I have Been assigned the task of getting a comparison between a restored South Bend heavy 10 and a brand spanking new PM 1340 GT for a gent who makes his own rifle barrels for competition AR's. 
I have read that The Pm 1340 is made in Tiwan(sp). Which I take as a GOOD thing (compared to China). Buyer wants all the bells and whistles including d1-4 spindle , taper attachment an DRO installed
He does not need the gap feature or the higher capacity 13" swing of the PM but he doesn't care about that with the SBL .
I restore old South Bends but that has no bearing on this comparison. The gent is a friend of mine and I just want him happy..... My fee for the restoration is about $ 1,000  for my labor. and there is the cost of the H 10 candidate ( with D1-4 spindle). Plus ( . plus any parts ...missing parts bushings, shafts gears etc. and materials and options ...taper attachment DRO etc. as well as paint and supplies( paint, stripper thiner etc.). But again that is not important. Consider that the final cost of each unit is very close to IDENTICAL... As would be the run out accuracy of both machines Including delivery
He happens to live over 1,000 miles from me I,m in NJ. He is in Texas. So I can't be there to help him except that I will deliver the restored lathe and set it up for him for the cost of my expenses to drive to TX and back. 
I have placed this same post in the precision Mathews forum as both camps wil be somewhat prejudice .   The PM will have a 3 year warrantee. The SBL will not
The SBL will be an heirloom.  The PM will not"
With no $ cost difference.

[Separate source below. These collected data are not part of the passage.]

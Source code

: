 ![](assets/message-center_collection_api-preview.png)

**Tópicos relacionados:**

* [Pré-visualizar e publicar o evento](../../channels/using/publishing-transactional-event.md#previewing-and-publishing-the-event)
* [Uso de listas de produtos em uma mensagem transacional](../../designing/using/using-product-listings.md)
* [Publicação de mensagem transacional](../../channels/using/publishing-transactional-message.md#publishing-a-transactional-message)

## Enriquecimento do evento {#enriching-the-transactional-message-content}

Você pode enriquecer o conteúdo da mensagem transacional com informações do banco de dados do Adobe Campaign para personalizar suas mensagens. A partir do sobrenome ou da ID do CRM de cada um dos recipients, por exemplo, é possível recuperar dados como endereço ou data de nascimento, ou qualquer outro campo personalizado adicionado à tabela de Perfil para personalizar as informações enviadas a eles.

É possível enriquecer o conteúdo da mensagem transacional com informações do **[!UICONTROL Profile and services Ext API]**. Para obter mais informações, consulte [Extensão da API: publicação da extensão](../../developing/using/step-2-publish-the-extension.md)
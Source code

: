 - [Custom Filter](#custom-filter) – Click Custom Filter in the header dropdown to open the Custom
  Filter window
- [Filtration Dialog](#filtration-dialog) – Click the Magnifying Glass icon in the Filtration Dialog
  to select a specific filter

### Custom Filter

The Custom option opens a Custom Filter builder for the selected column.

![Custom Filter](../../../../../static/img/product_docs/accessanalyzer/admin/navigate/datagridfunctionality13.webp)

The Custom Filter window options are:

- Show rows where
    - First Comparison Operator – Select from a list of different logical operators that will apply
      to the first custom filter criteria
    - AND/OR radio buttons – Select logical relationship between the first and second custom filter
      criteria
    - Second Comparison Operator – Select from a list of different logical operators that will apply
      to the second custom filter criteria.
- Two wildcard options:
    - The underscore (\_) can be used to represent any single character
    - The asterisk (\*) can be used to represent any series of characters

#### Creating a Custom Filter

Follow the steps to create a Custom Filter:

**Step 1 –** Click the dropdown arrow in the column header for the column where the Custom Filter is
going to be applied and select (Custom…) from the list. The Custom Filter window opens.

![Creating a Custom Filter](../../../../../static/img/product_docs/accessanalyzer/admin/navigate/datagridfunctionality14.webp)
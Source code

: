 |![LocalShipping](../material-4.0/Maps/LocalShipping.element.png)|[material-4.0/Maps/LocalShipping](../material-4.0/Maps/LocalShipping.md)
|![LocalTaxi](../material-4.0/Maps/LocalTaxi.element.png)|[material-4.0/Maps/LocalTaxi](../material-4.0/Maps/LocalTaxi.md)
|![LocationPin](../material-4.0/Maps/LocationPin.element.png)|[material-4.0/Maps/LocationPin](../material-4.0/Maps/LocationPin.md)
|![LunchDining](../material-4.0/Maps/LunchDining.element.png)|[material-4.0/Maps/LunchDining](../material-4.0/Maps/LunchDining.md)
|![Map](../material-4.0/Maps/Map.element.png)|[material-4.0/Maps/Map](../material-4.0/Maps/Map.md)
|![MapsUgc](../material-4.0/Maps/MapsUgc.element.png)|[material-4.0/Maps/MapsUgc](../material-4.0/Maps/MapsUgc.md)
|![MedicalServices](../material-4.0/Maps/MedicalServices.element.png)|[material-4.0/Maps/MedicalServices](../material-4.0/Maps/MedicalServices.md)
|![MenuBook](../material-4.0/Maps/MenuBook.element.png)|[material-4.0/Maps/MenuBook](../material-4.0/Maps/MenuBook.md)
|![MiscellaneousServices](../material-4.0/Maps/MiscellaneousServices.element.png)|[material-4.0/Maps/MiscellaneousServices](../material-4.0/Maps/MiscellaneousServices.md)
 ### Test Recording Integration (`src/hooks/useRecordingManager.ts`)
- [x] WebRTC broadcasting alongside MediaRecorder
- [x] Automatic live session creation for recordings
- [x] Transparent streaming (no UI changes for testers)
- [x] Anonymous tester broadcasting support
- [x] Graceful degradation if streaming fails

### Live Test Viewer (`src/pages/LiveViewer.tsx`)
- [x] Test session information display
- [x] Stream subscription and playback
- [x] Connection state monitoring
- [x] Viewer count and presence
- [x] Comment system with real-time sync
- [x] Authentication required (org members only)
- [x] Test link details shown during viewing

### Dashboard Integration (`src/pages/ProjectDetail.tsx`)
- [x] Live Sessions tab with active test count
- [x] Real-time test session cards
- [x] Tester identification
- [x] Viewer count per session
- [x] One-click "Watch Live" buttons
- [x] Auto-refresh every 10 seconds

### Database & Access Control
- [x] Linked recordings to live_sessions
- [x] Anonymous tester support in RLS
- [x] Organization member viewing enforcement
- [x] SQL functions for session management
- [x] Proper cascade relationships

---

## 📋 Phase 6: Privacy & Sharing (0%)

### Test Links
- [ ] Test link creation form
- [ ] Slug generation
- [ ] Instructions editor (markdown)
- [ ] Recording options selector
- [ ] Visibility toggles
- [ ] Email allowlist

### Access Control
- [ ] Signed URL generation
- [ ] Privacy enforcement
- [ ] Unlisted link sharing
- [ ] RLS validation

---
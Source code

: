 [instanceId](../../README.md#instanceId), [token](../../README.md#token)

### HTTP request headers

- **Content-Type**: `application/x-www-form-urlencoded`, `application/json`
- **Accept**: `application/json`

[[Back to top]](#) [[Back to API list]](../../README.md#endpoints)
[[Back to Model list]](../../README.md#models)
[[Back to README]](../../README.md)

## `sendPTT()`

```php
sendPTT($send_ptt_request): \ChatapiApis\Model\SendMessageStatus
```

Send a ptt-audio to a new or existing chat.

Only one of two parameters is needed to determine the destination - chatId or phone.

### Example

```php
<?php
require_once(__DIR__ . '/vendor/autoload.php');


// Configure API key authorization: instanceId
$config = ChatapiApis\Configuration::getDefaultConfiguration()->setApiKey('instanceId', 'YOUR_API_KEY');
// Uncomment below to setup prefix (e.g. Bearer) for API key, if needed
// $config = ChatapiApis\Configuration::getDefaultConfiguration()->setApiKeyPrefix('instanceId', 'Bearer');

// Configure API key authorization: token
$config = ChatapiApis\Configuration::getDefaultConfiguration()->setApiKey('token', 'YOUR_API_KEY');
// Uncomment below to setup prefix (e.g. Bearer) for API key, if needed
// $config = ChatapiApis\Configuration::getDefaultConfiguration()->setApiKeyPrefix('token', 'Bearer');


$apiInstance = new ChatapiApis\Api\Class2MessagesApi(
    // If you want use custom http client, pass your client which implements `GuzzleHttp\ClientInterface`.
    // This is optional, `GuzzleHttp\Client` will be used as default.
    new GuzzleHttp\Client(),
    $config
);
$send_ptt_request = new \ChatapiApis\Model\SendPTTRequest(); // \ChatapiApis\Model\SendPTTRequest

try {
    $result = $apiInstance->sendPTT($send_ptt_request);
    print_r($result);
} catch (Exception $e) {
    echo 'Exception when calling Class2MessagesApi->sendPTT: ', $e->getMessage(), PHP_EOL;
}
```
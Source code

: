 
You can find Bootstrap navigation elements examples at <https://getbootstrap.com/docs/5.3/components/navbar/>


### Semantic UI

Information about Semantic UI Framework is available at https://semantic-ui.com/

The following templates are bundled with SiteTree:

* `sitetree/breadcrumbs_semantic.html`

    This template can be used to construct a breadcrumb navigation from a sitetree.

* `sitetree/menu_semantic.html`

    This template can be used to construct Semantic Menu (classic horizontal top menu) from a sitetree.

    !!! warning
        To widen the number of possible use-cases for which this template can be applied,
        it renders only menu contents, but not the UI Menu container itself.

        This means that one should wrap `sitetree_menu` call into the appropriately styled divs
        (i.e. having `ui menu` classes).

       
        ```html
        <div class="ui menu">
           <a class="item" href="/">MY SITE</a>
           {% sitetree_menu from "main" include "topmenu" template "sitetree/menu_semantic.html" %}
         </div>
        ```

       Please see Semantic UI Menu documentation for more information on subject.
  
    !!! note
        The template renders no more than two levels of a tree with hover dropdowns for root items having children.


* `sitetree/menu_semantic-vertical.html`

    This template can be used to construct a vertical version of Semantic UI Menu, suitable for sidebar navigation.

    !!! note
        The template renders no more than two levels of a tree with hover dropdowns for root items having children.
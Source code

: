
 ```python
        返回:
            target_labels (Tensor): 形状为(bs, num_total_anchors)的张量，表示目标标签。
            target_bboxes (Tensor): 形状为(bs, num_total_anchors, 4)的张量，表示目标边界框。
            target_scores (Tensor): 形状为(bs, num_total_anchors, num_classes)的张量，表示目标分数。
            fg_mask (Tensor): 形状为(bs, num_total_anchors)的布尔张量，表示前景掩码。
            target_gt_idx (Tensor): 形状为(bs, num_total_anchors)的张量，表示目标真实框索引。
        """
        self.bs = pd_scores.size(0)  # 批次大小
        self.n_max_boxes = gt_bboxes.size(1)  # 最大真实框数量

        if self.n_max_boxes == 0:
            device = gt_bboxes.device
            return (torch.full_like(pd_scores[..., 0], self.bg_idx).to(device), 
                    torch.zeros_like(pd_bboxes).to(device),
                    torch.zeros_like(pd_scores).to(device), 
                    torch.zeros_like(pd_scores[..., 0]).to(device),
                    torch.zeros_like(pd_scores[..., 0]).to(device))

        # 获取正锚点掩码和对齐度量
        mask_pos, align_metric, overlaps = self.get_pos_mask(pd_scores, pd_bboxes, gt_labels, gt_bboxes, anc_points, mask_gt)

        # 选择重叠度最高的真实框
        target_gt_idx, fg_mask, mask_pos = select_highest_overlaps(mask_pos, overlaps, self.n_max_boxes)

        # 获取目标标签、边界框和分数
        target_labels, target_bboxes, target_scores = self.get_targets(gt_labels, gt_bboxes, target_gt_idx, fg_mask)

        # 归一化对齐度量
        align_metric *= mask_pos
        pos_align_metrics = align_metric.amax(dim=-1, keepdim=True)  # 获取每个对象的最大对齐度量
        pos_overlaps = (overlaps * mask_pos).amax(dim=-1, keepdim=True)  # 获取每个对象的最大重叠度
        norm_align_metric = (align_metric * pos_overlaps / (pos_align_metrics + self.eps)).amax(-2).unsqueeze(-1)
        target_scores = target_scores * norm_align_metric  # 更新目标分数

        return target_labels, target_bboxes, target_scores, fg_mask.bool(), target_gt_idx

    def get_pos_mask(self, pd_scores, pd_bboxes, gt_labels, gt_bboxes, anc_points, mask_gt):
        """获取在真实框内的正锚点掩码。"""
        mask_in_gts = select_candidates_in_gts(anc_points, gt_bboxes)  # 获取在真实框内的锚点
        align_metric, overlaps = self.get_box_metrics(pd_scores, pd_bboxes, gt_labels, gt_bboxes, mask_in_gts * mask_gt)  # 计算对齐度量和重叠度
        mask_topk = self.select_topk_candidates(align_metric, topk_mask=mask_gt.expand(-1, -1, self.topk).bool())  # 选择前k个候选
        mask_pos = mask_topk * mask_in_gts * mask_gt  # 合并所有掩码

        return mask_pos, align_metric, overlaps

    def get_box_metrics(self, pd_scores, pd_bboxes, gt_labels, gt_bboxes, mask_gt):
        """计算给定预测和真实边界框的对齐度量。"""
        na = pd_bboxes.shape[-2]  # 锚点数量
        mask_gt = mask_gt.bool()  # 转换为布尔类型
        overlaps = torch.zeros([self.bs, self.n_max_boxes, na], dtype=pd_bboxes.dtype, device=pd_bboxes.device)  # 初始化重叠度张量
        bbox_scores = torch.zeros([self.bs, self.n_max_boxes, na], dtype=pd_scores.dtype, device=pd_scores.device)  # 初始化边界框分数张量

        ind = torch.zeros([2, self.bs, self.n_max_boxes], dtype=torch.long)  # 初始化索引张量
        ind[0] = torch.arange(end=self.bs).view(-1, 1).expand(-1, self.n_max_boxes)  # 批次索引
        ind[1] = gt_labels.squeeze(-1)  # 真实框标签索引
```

This should make for a challenging discussion



What would you do if you were him
What would you do. ?

Thanks


----------



## Ulma Doctor (Nov 13, 2014)

that's a tough one...
but if the customer want's bells and whistles, i think the 1340 would be his style.

i like the old stuff myself better, but i have a 1236 (Taiwanese made) .
 i can say they make pretty dang good machines.
 the D1 would be very nice.:thinking:


1 vote SB10, 
if you're counting


----------